Hedwig Kiesler (1913–2000) was born in Vienna. Her parents were Jewish and cultivated; her father Emil Kiesler was a Bank of Vienna director and her mother Gertrud Lichtwitz a concert pianist from Budapest. Hedwig attended schools in Vienna then was sent to a Swiss finishing school.
After an unsuccessful audition with her acting teacher and stage director, Max Reinhardt, Hedwig moved into films. Her screen career began in 1930 with two Austrian films.
Hedy Lamarr and Clark Gable
Comrade X, 1940
She had several other small German-language roles, but it took controversy for Hedwig to be famous. In 1932 she made the film Ecstasy in Czechoslovakia, released in 1933. The film told of a young woman whose husband was impotent, causing her to seek a younger man. Two scenes were responsible for the film's notoriety and bans: a] Hedwig ran nude through a sunlit forest and b] a sex scene in which she experienced an intense orgasm.
Ecstasy attracted the attention of millionaire Austrian arms dealer Fritz Mandl, whom teenage Hedwig met in Dec 1933 and then married.
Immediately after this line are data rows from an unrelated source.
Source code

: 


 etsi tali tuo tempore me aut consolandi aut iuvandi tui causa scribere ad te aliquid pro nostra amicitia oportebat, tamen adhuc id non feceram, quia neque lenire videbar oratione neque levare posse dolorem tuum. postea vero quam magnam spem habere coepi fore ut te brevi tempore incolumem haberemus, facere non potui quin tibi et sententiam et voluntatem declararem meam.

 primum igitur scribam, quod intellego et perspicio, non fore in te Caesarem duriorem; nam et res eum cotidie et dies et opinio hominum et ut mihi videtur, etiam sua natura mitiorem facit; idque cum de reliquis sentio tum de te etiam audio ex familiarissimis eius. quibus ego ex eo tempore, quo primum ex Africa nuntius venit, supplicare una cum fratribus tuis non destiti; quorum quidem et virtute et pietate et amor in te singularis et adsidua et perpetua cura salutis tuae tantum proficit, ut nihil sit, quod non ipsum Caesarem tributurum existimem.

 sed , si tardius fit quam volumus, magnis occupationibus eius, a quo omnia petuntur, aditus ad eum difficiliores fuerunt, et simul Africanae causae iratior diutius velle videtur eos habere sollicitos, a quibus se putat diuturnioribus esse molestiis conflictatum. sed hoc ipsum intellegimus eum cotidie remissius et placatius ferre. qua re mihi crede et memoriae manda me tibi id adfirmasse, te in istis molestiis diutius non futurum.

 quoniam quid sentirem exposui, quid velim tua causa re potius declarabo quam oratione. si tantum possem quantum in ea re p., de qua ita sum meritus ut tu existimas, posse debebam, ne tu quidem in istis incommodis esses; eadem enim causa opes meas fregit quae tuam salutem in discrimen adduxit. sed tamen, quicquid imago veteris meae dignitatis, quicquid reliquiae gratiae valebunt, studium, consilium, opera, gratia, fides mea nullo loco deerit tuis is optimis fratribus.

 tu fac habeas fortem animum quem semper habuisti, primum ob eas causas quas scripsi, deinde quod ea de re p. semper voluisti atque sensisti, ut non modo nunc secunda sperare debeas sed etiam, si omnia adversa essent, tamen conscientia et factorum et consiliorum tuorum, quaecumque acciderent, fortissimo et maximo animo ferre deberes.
Mandl had converted from Judaism to Catholicism in order to be able to do business with Germany's fascist regime, and Lamarr also converted from Judaism to Catholicism in 1933. Apparently Mandl tried to buy and destroy every outstanding copy of the film Ecstasy. Whether out of revulsion to her husband's politics or not, Hedwig packed a case with jewellery, drugged her maid and fled to Paris, London and New York in 1937.
Hedwig began negotiating with producer Louis B Mayer of Metro-Goldwyn-Mayer, who wanted new exotic European talent. Hedwig had refused Mayer's dismal contract offer in London, but by the time the ship docked in New York she had a handsome MGM contract and the brand new name of Hedy Lamarr. Mayer called her The Most Beautiful Woman in the World.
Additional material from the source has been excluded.